Hitachi achieves nanotechnology milestone for quadrupling terabyte hard drive
2007-10-16 03:00:00
TOKYO -- Hitachi, Ltd. (NYSE:HIT) (TOKYO:6501) [profile] and Hitachi Global Storage Technologies (Hitachi GST) announced that they have developed the world's smallest read-head technology for hard disk drives, which is expected to quadruple current storage capacity limits to four terabytes (TB) on a desktop hard drive and one TB on a notebook hard drive.
Researchers at Hitachi have successfully reduced existing recording heads by more than a factor of two to achieve new heads in the 30-50 nanometer (nm) range, which is up to 2,000 times smaller than the width of an average human hair (approx. 70-100 microns). Called current perpendicular-to-the-plane giant magnetoresistive1 (CPP-GMR) heads, Hitachi's new technology is expected to be implemented in shipping products in 2009 and reach its full potential in 2011.
Hitachi will present these achievements at the 8th Perpendicular Magnetic Recording Conference (PMRC 2007) to be held October 15-17, 2007 at the Tokyo International Forum in Japan.
"Hitachi continues to invest in deep research for the advancement of hard disk drives as we believe there is no other technology capable of providing the hard drive's high-capacity, low-cost value for the foreseeable future," said Hiroaki Odawara, Research Director, Storage Technology Research Center, Central Research Laboratory, Hitachi, Ltd. "This is an achievement for consumers as much as it is for Hitachi. It allows Hitachi to fuel the growth of the 'Terabyte Era' of storage, which we started, and gives consumers virtually limitless ability for storing their digital content."
Hitachi believes CPP-GMR heads will enable hard disk drive (HDD) recording densities of 500 gigabits per square inch (Gb/sq. in.) to one terabit per square inch (Tb/sq. in.), a quadrupling of today's highest areal densities. Earlier this year, Hitachi GST delivered the industry's first one-terabyte hard drive at 148 Gb/; the company's highest areal density shipping in products today is in the 200 Gb/ range. These products use existing head technology, called TMR2 (tunnel-magnetoresistive) heads. The recording head and media are the two key technologies controlling the miniaturization evolution and the exponential capacity growth of the HDD.

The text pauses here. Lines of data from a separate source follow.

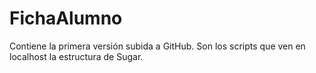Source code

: FichaAlumno
===========
Contiene la primera versión subida a GitHub.
Son los scripts que ven en localhost la estructura de Sugar.

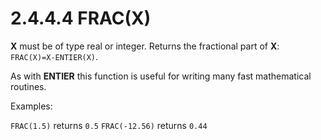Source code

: # 2.4.4.4 FRAC(X)

**X** must be of type real or integer. Returns the fractional part of **X**: `FRAC(X)=X-ENTIER(X)`.

As with **ENTIER** this function is useful for writing many fast mathematical routines.

Examples:

`FRAC(1.5)`	returns `0.5`
`FRAC(-12.56)`	returns `0.44`
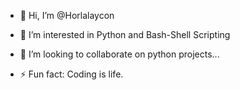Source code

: 
- 👋 Hi, I’m @Horlalaycon
- 👀 I’m interested in Python and Bash-Shell Scripting
- 💞️ I’m looking to collaborate on python projects...

- ⚡ Fun fact: Coding is life.

<!---
Horlalaycon/Horlalaycon is a ✨ special ✨ repository because its `README.md` (this file) appears on your GitHub profile.
You can click the Preview link to take a look at your changes.
--->

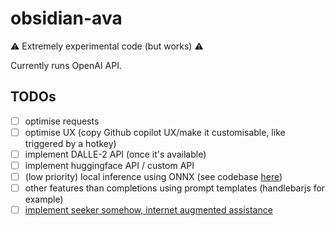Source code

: # obsidian-ava


⚠️ Extremely experimental code (but works) ⚠️

Currently runs OpenAI API.

## TODOs

- [ ] optimise requests
- [ ] optimise UX (copy Github copilot UX/make it customisable, like triggered by a hotkey)
- [ ] implement DALLE-2 API (once it's available)
- [ ] implement huggingface API / custom API
- [ ] (low priority) local inference using ONNX (see codebase [here](https://github.com/louis030195/obsidian-search/blob/master/Settings.tsx))
- [ ] other features than completions using prompt templates (handlebarjs for example)
- [ ] [implement seeker somehow, internet augmented assistance](https://louis030195.medium.com/deploy-seeker-search-augmented-conversational-ai-on-kubernetes-in-5-minutes-81a61aa4e749)
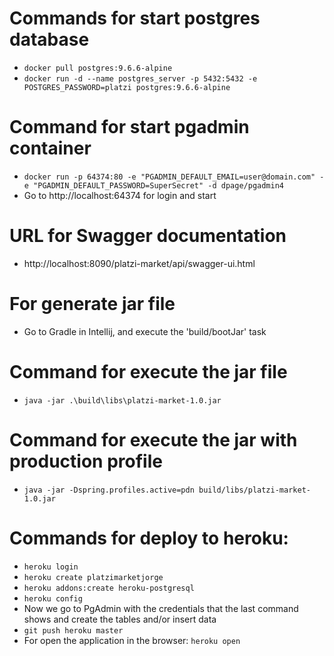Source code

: # Commands for start postgres database
- `docker pull postgres:9.6.6-alpine`
- `docker run -d --name postgres_server -p 5432:5432 -e POSTGRES_PASSWORD=platzi postgres:9.6.6-alpine`

# Command for start pgadmin container
- `docker run -p 64374:80 -e "PGADMIN_DEFAULT_EMAIL=user@domain.com" -e "PGADMIN_DEFAULT_PASSWORD=SuperSecret" -d dpage/pgadmin4`
- Go to http://localhost:64374 for login and start

# URL for Swagger documentation
- http://localhost:8090/platzi-market/api/swagger-ui.html

# For generate jar file
- Go to Gradle in Intellij, and execute the 'build/bootJar' task

# Command for execute the jar file
- `java -jar .\build\libs\platzi-market-1.0.jar`

# Command for execute the jar with production profile
- `java -jar -Dspring.profiles.active=pdn build/libs/platzi-market-1.0.jar`

# Commands for deploy to heroku:
- `heroku login`
- `heroku create platzimarketjorge`
- `heroku addons:create heroku-postgresql`
- `heroku config`
- Now we go to PgAdmin with the credentials that the last command shows and create the tables and/or insert data
- `git push heroku master`
- For open the application in the browser: `heroku open`
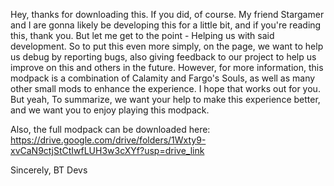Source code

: Hey, thanks for downloading this. If you did, of course. My friend Stargamer and I are gonna likely be developing this for a little bit, and if you're reading this, thank you. But let me get to the point - 
Helping us with said development. So to put this even more simply, on the page, we want to help us debug by reporting bugs, also giving feedback to our project to help us improve on this and others in the future. 
However, for more information, this modpack is a combination of Calamity and Fargo's Souls, as well as many other small mods to enhance the experience. I hope that works out for you. But yeah, 
To summarize, we want your help to make this experience better, and we want you to enjoy playing this modpack.

Also, the full modpack can be downloaded here: https://drive.google.com/drive/folders/1Wxty9-xvCaN9ctjStCtIwfLUH3w3cXYf?usp=drive_link

Sincerely, BT Devs
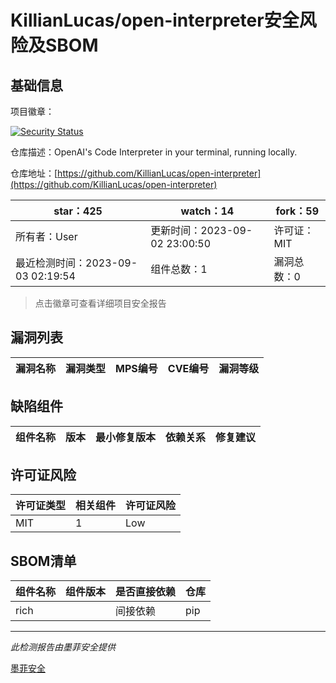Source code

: # KillianLucas/open-interpreter安全风险及SBOM

## 基础信息

项目徽章：

[![Security Status](https://www.murphysec.com/platform3/v31/badge/1698038008287903744.svg)](https://www.murphysec.com/console/report/1697676223836717056/1698038008287903744)

仓库描述：OpenAI's Code Interpreter in your terminal, running locally.

仓库地址：[https://github.com/KillianLucas/open-interpreter](https://github.com/KillianLucas/open-interpreter)

| star：425 | watch：14 | fork：59 |
| ----------- | -------------- | ------------ |
| 所有者：User | 更新时间：2023-09-02 23:00:50 | 许可证：MIT |
| 最近检测时间：2023-09-03 02:19:54 | 组件总数：1 | 漏洞总数：0 |

> 点击徽章可查看详细项目安全报告



## 漏洞列表

| 漏洞名称 | 漏洞类型 | MPS编号 | CVE编号 | 漏洞等级 |
| ------- | ------ | ------- | ------ | ----- |





## 缺陷组件

| 组件名称 | 版本 | 最小修复版本 | 依赖关系 | 修复建议 |
| -------- | ---- | ------------ | -------- | -------- |





## 许可证风险

| 许可证类型 | 相关组件 | 许可证风险 |
| ---------- | -------- | ---------- |
|MIT|1|Low|




## SBOM清单

| 组件名称 | 组件版本 | 是否直接依赖 | 仓库 |
| -------- | -------- | ------------ | ---- |
|rich||间接依赖|pip|


------

*此检测报告由墨菲安全提供*

[墨菲安全](www.murphysec.com)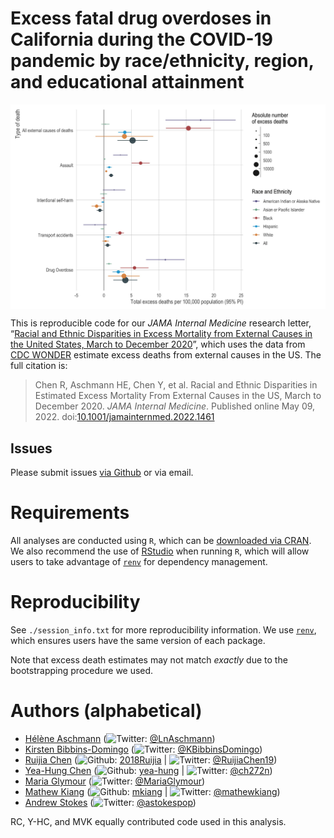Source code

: 
<!-- README.md is generated from README.Rmd. Please edit that file -->

# Excess fatal drug overdoses in California during the COVID-19 pandemic by race/ethnicity, region, and educational attainment

<img src="./plots/figure1.jpg" width="750px" style="display: block; margin: auto;" />

This is reproducible code for our *JAMA Internal Medicine* research
letter, “[Racial and Ethnic Disparities in Excess Mortality from
External Causes in the United States, March to December 2020](https://jamanetwork.com/journals/jamainternalmedicine/fullarticle/2791682)”,
which uses the data from [CDC WONDER](https://wonder.cdc.gov) estimate
excess deaths from external causes in the US. The full citation is:

> Chen R, Aschmann HE, Chen Y, et al. Racial and Ethnic Disparities in Estimated Excess Mortality From External Causes in the US, March to December 2020. *JAMA Internal Medicine*. Published online May 09, 2022. doi:[10.1001/jamainternmed.2022.1461](https://jamanetwork.com/journals/jamainternalmedicine/fullarticle/2791682)

## Issues

Please submit issues [via
Github](https://github.com/mkiang/excess_external_deaths/issues) or via
email.

# Requirements

All analyses are conducted using `R`, which can be [downloaded via
CRAN](https://cran.r-project.org/). We also recommend the use of
[RStudio](https://www.rstudio.com/products/rstudio/download/) when
running `R`, which will allow users to take advantage of
[`renv`](https://rstudio.github.io/renv/index.html) for dependency
management.

# Reproducibility

See `./session_info.txt` for more reproducibility information. We use
[`renv`](https://rstudio.github.io/renv/index.html), which ensures users
have the same version of each package.

Note that excess death estimates may not match *exactly* due to the
bootstrapping procedure we used.

# Authors (alphabetical)

-   [Hélène Aschmann](https://profiles.ucsf.edu/helene.aschmann)
    (![Twitter](http://i.imgur.com/wWzX9uB.png):
    [@LnAschmann](https://twitter.com/LnAschmann))
-   [Kirsten
    Bibbins-Domingo](https://profiles.ucsf.edu/kirsten.bibbins-domingo)
    (![Twitter](http://i.imgur.com/wWzX9uB.png):
    [@KBibbinsDomingo](https://twitter.com/KBibbinsDomingo))
-   [Ruijia Chen](https://profiles.ucsf.edu/ruijia.chen)
    (![Github](http://i.imgur.com/9I6NRUm.png):
    [2018Ruijia](https://github.com/2018Ruijia) \|
    ![Twitter](http://i.imgur.com/wWzX9uB.png):
    [@RuijiaChen19](https://twitter.com/@RuijiaChen19))
-   [Yea-Hung Chen](https://yea-hung.rbind.io)
    (![Github](http://i.imgur.com/9I6NRUm.png):
    [yea-hung](https://github.com/yea-hung) \|
    ![Twitter](http://i.imgur.com/wWzX9uB.png):
    [@ch272n](https://twitter.com/ch272n))
-   [Maria Glymour](https://profiles.ucsf.edu/maria.glymour)
    (![Twitter](http://i.imgur.com/wWzX9uB.png):
    [@MariaGlymour](https://twitter.com/MariaGlymour))
-   [Mathew Kiang](https://mathewkiang.com)
    (![Github](http://i.imgur.com/9I6NRUm.png):
    [mkiang](https://github.com/mkiang) \|
    ![Twitter](http://i.imgur.com/wWzX9uB.png):
    [@mathewkiang](https://twitter.com/mathewkiang))
-   [Andrew Stokes](https://www.bu.edu/sph/profile/andrew-stokes/)
    (![Twitter](http://i.imgur.com/wWzX9uB.png):
    [@astokespop](https://twitter.com/astokespop))

RC, Y-HC, and MVK equally contributed code used in this analysis.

Cutting Through the Noise -- The Strongest Signal-to-Noise Ratio
The continued advancements of HDDs requires the ability to squeeze more, and thus, smaller data bits onto the recording media, necessitating the continued miniaturization of the recording heads to read those bits. However, as the head becomes smaller, electrical resistance increases, which, in turn, also increases the noise output and compromises the head's ability to correctly read the data signal.
High signal output and low noise is what is desired in hard drive read operations; thus, researchers try to achieve a high signal-to-noise (S/N) ratio in developing effective read-head technology. Using TMR head technology, researchers predict that accurate read operations would not be conducted with confidence as recording densities begin to surpass 500 Gb/sq. in.
The CPP-GMR device, compared to the TMR device, exhibits less of an electrical resistance, resulting in lower electrical noise but also a smaller output signal. Therefore, issues such as producing a high output signal while maintaining a reduced noise to increase the S/N ratio needed to be resolved before the CPP-GMR technology became practical.
In response to this challenge, Hitachi, Ltd. and Hitachi GST have co-developed high-output technology and noise-reduction technology for the CPP-GMR head. A high electron-spin-scattering magnetic film material was used in the CPP-GMR layer to increase the signal output from the head, and new technology for damage-free fine patterning and noise suppression was developed. As a result, the signal-to-noise ratio, an important factor in determining the performance of a head, was drastically improved. For heads with track widths of 30nm to 50nm, industry-leading S/N ratios of 30 decibels (dB) and 40 dB, respectively, were recently achieved with the heads co-developed at Hitachi GST's San Jose Research Center and Hitachi, Ltd.'s Central Research Laboratory in Japan.
Recording heads with 50nm track widths are expected to debut in commercial products in 2009, and those with 30nm track widths will be implemented in products in 2011. Current TMR heads, shipping in products today, have track widths of 70nm.
The Incredible Shrinking Head
The discovery of the GMR effect occurred in 1988, and that body of work was recognized just last week with a Nobel Prize for physics. Nearly two decades after its discovery, the effects of GMR technology are felt more strongly than ever with Hitachi's demonstration of the CPP-GMR head today.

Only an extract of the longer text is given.